The PubMed search strategy was as follows: (“Temporomandibular Joint Disorders”[Mesh] OR “Temporomandibular Joint”[Mesh] OR “Craniomandibular Disorders”[Mesh] OR temporomandibular[tiab] OR TMJ[tiab] OR TMD[tiab] OR craniomandibular[tiab]) AND (“Orthodontics”[Mesh] OR “Malocclusion”[Mesh] OR “Dental Occlusion”[Mesh] OR orthodontic[tiab] OR orthodontics[tiab] OR malocclusion[tiab] OR dentofacial[tiab] OR occlusion[tiab]) AND (therapy[tiab] OR treatment[tiab] OR intervention[tiab] OR appliance[tiab] OR splint[tiab] OR expansion[tiab] OR functional[tiab] OR mandibular[tiab] OR maxillary[tiab]) NOT (“Systematic Review”[Publication Type] OR “Meta-Analysis”[Publication Type] OR review[pt] OR editorial[pt] OR comment[pt] OR letter[pt] OR case reports[pt] OR protocol[tiab] OR arthroplasty[tiab] OR prosthesis[tiab] OR replacement[tiab] OR animals[mh] NOT humans[mh])
2.4. Study Selection
All search results were imported into Covidence for deduplication and screening. Two reviewers independently screened titles and abstracts. Potentially eligible records proceeded to full-text review. Disagreements were resolved by discussion or third-reviewer adjudication. Inter-reviewer agreement was quantified using Cohen’s κ, which indicated substantial agreement for title/abstract screening (κ = 0.76) and near-perfect agreement for full-text eligibility (κ = 0.87).

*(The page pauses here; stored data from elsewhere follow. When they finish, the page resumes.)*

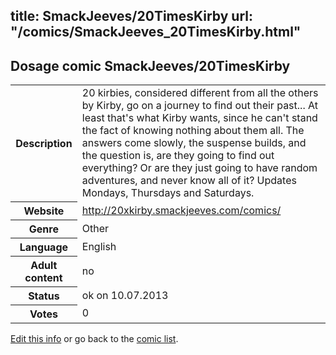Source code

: title: SmackJeeves/20TimesKirby
url: "/comics/SmackJeeves_20TimesKirby.html"
---
Dosage comic SmackJeeves/20TimesKirby
-----------------------------------------

<p id="msg"></p>
<script type="text/javascript">
if (window.location.search === '?edit_info_mail=sent_ok') {
  var elem = document.getElementById("msg");
  elem.innerHTML = 'Edited information sucessfully sent for review, which is usually done daily. Thanks!';
  elem.className = 'ok';
}
</script>
<table class="comicinfo">
<tr>
<th>Description</th><td>20 kirbies, considered different from all the others by Kirby, go on a journey to find out their past... At least that's what Kirby wants, since he can't stand the fact of knowing nothing about them all. The answers come slowly, the suspense builds, and the question is, are they going to find out everything? Or are they just going to have random adventures, and never know all of it? Updates Mondays, Thursdays and Saturdays.</td>
</tr>
<tr>
<th>Website</th><td><a href="http://20xkirby.smackjeeves.com/comics/">http://20xkirby.smackjeeves.com/comics/</a></td>
</tr>
<tr>
<th>Genre</th><td>Other</td>
</tr>
<tr>
<th>Language</th><td>English</td>
</tr>
<tr>
<th>Adult content</th><td>no</td>
</tr>
<tr>
<th>Status</th><td>ok on 10.07.2013</td>
</tr>
<tr>
<th>Votes</th><td>0</td>
</tr>
</table>

[Edit this info](SmackJeeves_20TimesKirby_edit.html) or go back to the [comic list](../comic-index.html).
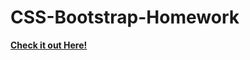 # CSS-Bootstrap-Homework
**[Check it out Here!](https://raseward14.github.io/CSS-Bootstrap-Homework/)**
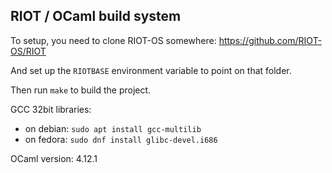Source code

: ## RIOT / OCaml build system

To setup, you need to clone RIOT-OS somewhere:
https://github.com/RIOT-OS/RIOT

And set up the `RIOTBASE` environment variable to point on that folder.

Then run `make` to build the project.

GCC 32bit libraries: 
- on debian: `sudo apt install gcc-multilib`
- on fedora: `sudo dnf install glibc-devel.i686`

OCaml version: 4.12.1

Reasons for full-text exclusions were recorded and summarized in the PRISMA flow diagrams for TMD/TMJ and general orthodontic literature (
Figure 1 and
Figure 2). The identification stage in each diagram specifies the number of records retrieved from each database (PubMed/MEDLINE, Embase, CINAHL, ClinicalTrials.gov, and ICTRP). The complete list of full-text exclusions can be found in
Supplementary Tables S1 and S2.
2.5. Data Extraction and Variables
Data extraction was performed independently and in duplicate using a piloted, codebook-based Excel template. Extracted variables included authors, year of publication, journal, impact factor, study design, and variables describing reporting practices. Transparency was defined as the completeness and openness with which key methodological and reporting practices were described in the trial reports. Specifically, we assessed five indicators: (1) funding disclosure; (2) discussion of potential bias; (3) consideration of confounders; (4) registration of a study protocol or trial; and (5) adherence to recognized reporting guidelines (e.g., CONSORT, PRISMA). Funding disclosure was coded “yes” when any statement about study funding or the absence of funding was provided. Discussion of bias was coded “yes” when the manuscript explicitly addressed risk of bias, internal validity, or methodological limitations. Confounder consideration was coded “yes” when potential confounding variables were prespecified, incorporated into the analysis (e.g., adjusted models), or discussed as possible sources of distortion. Protocol registration was coded “yes” when a registry or protocol identifier (e.g., ClinicalTrials.gov, PROSPERO) was reported. Reporting-guideline adherence was coded “yes” when authors explicitly stated following a named reporting guideline (e.g., CONSORT, PRISMA or related EQUATOR-listed tools).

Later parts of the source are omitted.